4 siblings struggle to stay in school, struggle for meals

When Afshana (name changed) speaks about her younger sister Mehnoor (Name Changed), her
voice is steady but the burden she carries is anything but light. “We are four siblings,” she says,
sitting on a worn-out rug inside a dimly lit room in their modest dwelling in a small village in Baramulla. “First, our father passed away from a heart attack. Shocked, our mother died the same way. After that, there was no one left to care for us.”
Afshana, barely out of her teens herself, has stepped into the role of caretaker, protector, and motivator for her younger siblings. Their world, once shaped by the love and labour of two parents, now revolves around survival: the next meal, the next notebook, the next day at school. According to their neighbours, their father needed Rs 4 lakh for heart surgery, a sum that was simply unattainable.

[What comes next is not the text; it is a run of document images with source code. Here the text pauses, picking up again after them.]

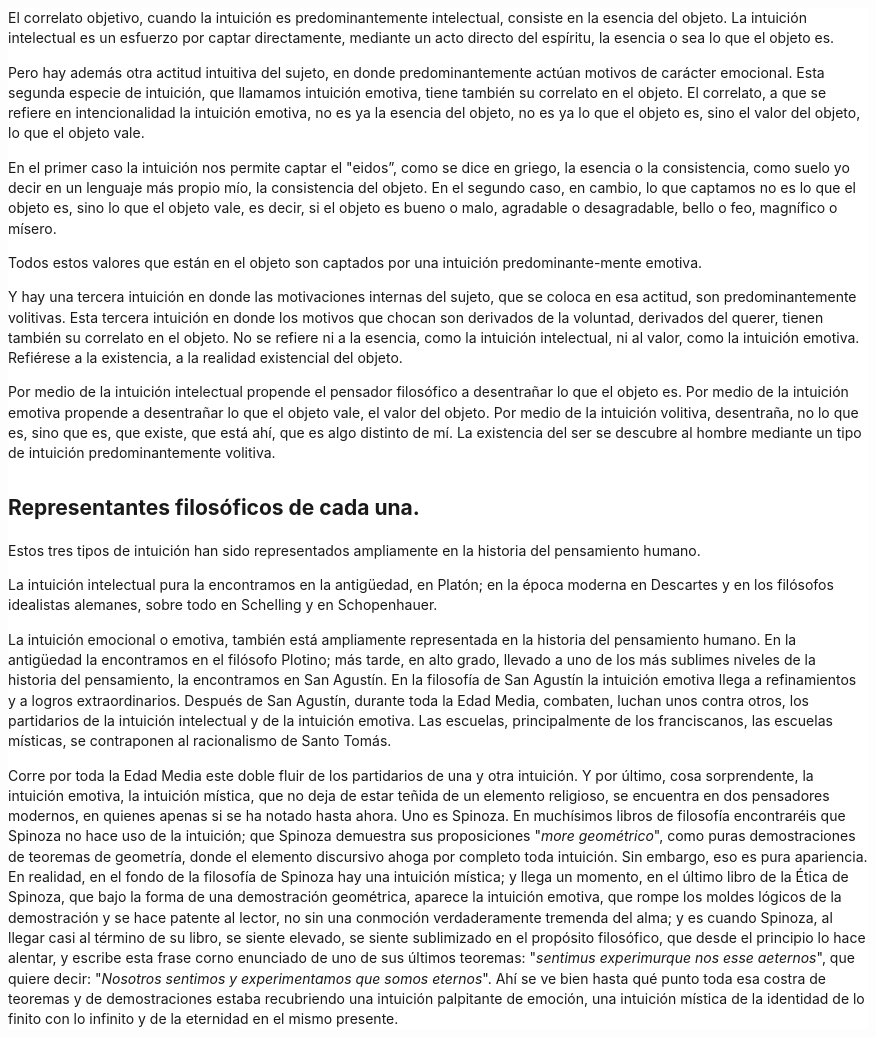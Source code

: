 El correlato objetivo, cuando la intuición es predominantemente intelectual, consiste en la esencia del objeto. La intuición intelectual es un esfuerzo por captar directamente, mediante un acto directo del espíritu, la esencia o sea lo que el objeto es.

Pero hay además otra actitud intuitiva del sujeto, en donde predominantemente actúan motivos de carácter emocional. Esta segunda especie de intuición, que llamamos intuición emotiva, tiene también su correlato en el objeto. El correlato, a que se refiere en intencionalidad la intuición emotiva, no es ya la esencia del objeto, no es ya lo que el objeto es, sino el valor del objeto, lo que el objeto vale.

En el primer caso la intuición nos permite captar el "eidos”, como se dice en griego, la esencia o la consistencia, como suelo yo decir en un lenguaje más propio mío, la consistencia del objeto. En el segundo caso, en cambio, lo que captamos no es lo que el objeto es, sino lo que el objeto vale, es decir, si el objeto es bueno o malo, agradable o desagradable, bello o feo, magnífico o mísero.

Todos estos valores que están en el objeto son captados por una intuición predominante-mente emotiva.

Y hay una tercera intuición en donde las motivaciones internas del sujeto, que se coloca en esa actitud, son predominantemente volitivas. Esta tercera intuición en donde los motivos que chocan son derivados de la voluntad, derivados del querer, tienen también su correlato en el objeto. No se refiere ni a la esencia, como la intuición intelectual, ni al valor, como la intuición emotiva. Refiérese a la existencia, a la realidad existencial del objeto.

Por medio de la intuición intelectual propende el pensador filosófico a desentrañar lo que el objeto es. Por medio de la intuición emotiva propende a desentrañar lo que el objeto vale, el valor del objeto. Por medio de la intuición volitiva, desentraña, no lo que es, sino que es, que existe, que está ahí, que es algo distinto de mí. La existencia del ser se descubre al hombre mediante un tipo de intuición predominantemente volitiva.

## Representantes filosóficos de cada una.

Estos tres tipos de intuición han sido representados ampliamente en la historia del pensamiento humano.

La intuición intelectual pura la encontramos en la antigüedad, en Platón; en la época moderna en Descartes y en los filósofos idealistas alemanes, sobre todo en Schelling y en Schopenhauer.

La intuición emocional o emotiva, también está ampliamente representada en la historia del pensamiento humano. En la antigüedad la encontramos en el filósofo Plotino; más tarde, en alto grado, llevado a uno de los más sublimes niveles de la historia del pensamiento, la encontramos en San Agustín. En la filosofía de San Agustín la intuición emotiva llega a refinamientos y a logros extraordinarios. Después de San Agustín, durante toda la Edad Media, combaten, luchan unos contra otros, los partidarios de la intuición intelectual y de la intuición emotiva. Las escuelas, principalmente de los franciscanos, las escuelas místicas, se contraponen al racionalismo de Santo Tomás.

Corre por toda la Edad Media este doble fluir de los partidarios de una y otra intuición. Y por último, cosa sorprendente, la intuición emotiva, la intuición mística, que no deja de estar teñida de un elemento religioso, se encuentra en dos pensadores modernos, en quienes apenas si se ha notado hasta ahora. Uno es Spinoza. En muchísimos libros de filosofía encontraréis que Spinoza no hace uso de la intuición; que Spinoza demuestra sus proposiciones "*more geométrico*", como puras demostraciones de teoremas de geometría, donde el elemento discursivo ahoga por completo toda intuición. Sin embargo, eso es pura apariencia. En realidad, en el fondo de la filosofía de Spinoza hay una intuición mística; y llega un momento, en el último libro de la Ética de Spinoza, que bajo la forma de una demostración geométrica, aparece la intuición emotiva, que rompe los moldes lógicos de la demostración y se hace patente al lector, no sin una conmoción verdaderamente tremenda del alma; y es cuando Spinoza, al llegar casi al término de su libro, se siente elevado, se siente sublimizado en el propósito filosófico, que desde el principio lo hace alentar, y escribe esta frase corno enunciado de uno de sus últimos teoremas: "*sentimus experimurque nos esse aeternos*", que quiere decir: "*Nosotros sentimos y experimentamos que somos eternos*". Ahí se ve bien hasta qué punto toda esa costra de teoremas y de demostraciones estaba recubriendo una intuición palpitante de emoción, una intuición mística de la identidad de lo finito con lo infinito y de la eternidad en el mismo presente.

“He couldn’t afford the treatment, so he died,” a neighbor said, standing outside the children’s home. “When I visited them last week, they didn’t even have a grain of rice. Nothing.” Their maternal grandparents have since moved in, trying to fill a void no elder can truly bridge. They
offer comfort and some measure of stability, but the absence of financial resources looms large.
In a region where poverty often goes unseen or unspoken, the plight of these four orphaned children is one that community members are now rallying to highlight.
It was through the intervention of local elders and the Human Welfare Voluntary Organisation
(HWVO) that the children’s case came to light. “These children are vulnerable to dropping out of school,” said Nayeem Ahmad, a social worker with HWVO. “They often go without food. They cannot afford even basic supplies like pens, pencils, schoolbags. They want to study. But without help, their dreams will die quietly.” The siblings’ story is not unique, but it is urgent. Without a steady source of income or government aid, and with no land or house in their name, the children rely entirely on the kindness of neighbours and the occasional intervention of non-profits.
Mehnoor and her siblings attend school sporadically – days when hunger doesn’t overwhelm learning, when the walk isn’t too cold or too long, and when the anxiety of poverty doesn’t eclipse the possibility of a future. “We just want to study,” Afshana repeats, her voice firm
despite the odds. “We should be able to finish our education.”
In Kashmir, where orphaned children often slip through the cracks of an already strained system, their story is a reminder: hope can flicker in the bleakest places, but it needs fuel – support, resources, and the belief that their lives matter. For such children, every rupee, every gesture of solidarity is a brick in the foundation of their future. “These are innocent children,” a neighbour said, tears welling in her eyes. “They didn’t ask for this life. But with a little help, they might still have a chance.”